I made a Big Deal about my 60th birthday, and I’d been making a big deal of it in my head for a few months before that. I thought when I got to 60, I’d be “done” somehow. I would have "made it”, “arrived”, “finished the race”, some damn metaphor with a hint of a promise of ease in it, anyway. Hell, I even considered getting ink, because all the other advice I’d been given back when I got the “don’t get a tattoo” advice turned out to be worthless junk. I didn’t do get the ink, but only because I couldn’t think of something that I would like.
Of course I still have to show up at work, even though I’ve passed the (now optional) retirement age, because my pensions aren’t worth pigeon-crap, and anyway, where else am I going to be surrounded by reasonably attractive women in their mid-20’s - early-30’s?
Turns out that 60 is symbolic of precisely nothing. 20 is the end of your teens; 30 the end of your future; 40 is when you notice you get tired more easily and recover more slowly; 50 is when you notice you have put on a lot of weight. 60 means nothing. It’s either 50 all over again, or it’s just one more day in the continuing fight against weight gain, tiredness, debt, boredom, and housework, a fight you realised some time in your fifties that for your self-respect you had to take on.
The rules changed.
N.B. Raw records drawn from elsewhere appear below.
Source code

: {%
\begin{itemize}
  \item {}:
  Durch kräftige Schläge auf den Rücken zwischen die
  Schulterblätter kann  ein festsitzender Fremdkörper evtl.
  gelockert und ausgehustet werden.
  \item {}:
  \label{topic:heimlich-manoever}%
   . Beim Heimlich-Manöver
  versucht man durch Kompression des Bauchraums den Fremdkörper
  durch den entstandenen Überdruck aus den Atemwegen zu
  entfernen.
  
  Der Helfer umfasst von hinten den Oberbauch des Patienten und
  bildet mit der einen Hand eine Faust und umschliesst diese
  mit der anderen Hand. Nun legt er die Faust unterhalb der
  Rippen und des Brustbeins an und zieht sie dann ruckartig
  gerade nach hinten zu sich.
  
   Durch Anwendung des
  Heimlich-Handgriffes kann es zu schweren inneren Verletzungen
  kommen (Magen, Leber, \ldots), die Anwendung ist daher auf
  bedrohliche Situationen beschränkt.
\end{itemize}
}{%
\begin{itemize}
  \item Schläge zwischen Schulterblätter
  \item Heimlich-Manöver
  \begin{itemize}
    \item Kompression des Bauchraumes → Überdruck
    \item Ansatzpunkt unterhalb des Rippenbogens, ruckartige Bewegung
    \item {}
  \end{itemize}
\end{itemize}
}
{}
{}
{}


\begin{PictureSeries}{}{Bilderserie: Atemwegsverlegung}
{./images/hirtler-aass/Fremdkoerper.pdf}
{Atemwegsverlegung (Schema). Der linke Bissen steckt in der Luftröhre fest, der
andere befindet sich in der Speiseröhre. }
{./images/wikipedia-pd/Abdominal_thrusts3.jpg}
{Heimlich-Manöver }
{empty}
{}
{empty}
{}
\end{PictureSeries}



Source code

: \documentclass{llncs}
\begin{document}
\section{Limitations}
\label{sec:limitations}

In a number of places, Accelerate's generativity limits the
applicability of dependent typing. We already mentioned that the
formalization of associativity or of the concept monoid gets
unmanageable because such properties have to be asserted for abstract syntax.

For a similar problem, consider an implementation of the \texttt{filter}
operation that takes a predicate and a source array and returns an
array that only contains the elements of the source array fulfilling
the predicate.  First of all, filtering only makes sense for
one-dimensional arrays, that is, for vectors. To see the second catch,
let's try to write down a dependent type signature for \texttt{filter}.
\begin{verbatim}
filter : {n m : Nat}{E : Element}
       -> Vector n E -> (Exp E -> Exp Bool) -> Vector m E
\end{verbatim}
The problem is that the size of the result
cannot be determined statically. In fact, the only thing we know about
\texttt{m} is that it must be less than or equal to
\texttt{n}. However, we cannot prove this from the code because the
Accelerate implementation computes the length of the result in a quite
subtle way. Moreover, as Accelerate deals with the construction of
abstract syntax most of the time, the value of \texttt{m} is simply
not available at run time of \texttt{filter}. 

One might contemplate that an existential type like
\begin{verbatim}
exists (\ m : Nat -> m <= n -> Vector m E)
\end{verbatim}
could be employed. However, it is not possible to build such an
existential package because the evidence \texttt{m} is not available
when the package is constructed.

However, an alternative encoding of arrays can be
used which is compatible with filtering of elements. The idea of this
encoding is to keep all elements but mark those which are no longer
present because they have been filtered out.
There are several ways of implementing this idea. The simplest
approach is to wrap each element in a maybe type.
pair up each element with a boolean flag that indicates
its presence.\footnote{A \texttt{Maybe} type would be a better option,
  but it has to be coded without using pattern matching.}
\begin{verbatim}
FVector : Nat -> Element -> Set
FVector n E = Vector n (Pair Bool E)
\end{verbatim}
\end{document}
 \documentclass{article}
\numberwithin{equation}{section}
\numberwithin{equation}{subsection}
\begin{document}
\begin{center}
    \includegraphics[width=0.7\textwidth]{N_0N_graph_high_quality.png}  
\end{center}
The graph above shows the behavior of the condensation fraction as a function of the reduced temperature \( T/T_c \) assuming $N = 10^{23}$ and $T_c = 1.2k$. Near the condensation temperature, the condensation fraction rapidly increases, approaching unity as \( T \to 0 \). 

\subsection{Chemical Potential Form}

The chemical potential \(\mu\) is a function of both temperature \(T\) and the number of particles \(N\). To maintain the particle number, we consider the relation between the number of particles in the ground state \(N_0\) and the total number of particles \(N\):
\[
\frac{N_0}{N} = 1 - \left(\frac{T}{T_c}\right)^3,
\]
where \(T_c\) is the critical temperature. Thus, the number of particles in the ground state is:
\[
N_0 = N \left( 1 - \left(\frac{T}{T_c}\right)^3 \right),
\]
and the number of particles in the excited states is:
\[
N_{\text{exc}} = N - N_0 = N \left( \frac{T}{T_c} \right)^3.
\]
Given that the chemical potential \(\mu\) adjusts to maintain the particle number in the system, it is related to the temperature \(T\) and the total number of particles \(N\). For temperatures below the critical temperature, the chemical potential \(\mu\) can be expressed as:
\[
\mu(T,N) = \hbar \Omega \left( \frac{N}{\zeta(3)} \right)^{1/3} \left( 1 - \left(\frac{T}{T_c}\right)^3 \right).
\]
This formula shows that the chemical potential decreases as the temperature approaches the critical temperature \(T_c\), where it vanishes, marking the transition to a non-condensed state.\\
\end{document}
Back when who cares, at 60 we could start “Growing old gracefully”. That meant slowing down, putting on weight, no longer trying to figure out what the kids saw in the latest crooners, and spending more time in the garden and on some obscure local committee. It meant slowly disengaging from the mainstream world. If you had a big fat final salary pension from the Government or a previously nationalised industry, you could sod off on cruises and holidays all the time. No-one now has final salary pensions, and as for “growing old gracefully”? Not so much.
Our pensions are worth nothing, so we have to carry on working. And not in the back of the supermarket either. Mainstream work. Where the superior education and grounding in the fundamentals we got at proper schools give us - still! - an advantage over all but the smartest of the kids. It’s not acceptable to put on weight, lose muscle tone, wallow in bygone pop culture, decry the changing world, or dress shabbily.
“Growing old gracefully” might mean lifting less at the end of the year than at the start, but we’re still going to be lifting. We don’t have to know what’s in the pop charts, but we still keep discovering new music (or old music for the first time). The same goes for movies, fiction, philosophy, history, art and whatever else. We have to keep on learning work-related skills, partly to stay ahead of the kids, and because that’s what people who respect their skills do. I don’t keep up with the latest social networking apps, but I do keep up with the software I use to do what I do. A cute early-twenty-something at work said, as part of a discussion about age eligibility for our products “60 isn’t old anymore”.
Well, she’s half-right. Turns out 60 isn’t old for me. But then I’m still working in a mainstream job, with bright peppy kids half my age, and they think I’m some kind of guru. There are men twenty years younger in worse physical condition lifting less than me in my gym. I can get away with wearing closer-cut clothes than almost all men of my age. And of course, I’m single, and live alone. This is much better at sixty than your forty-year-old self thinks it will be. In fact, it’s close to awesome - or it can be, WHEN I make good use of it.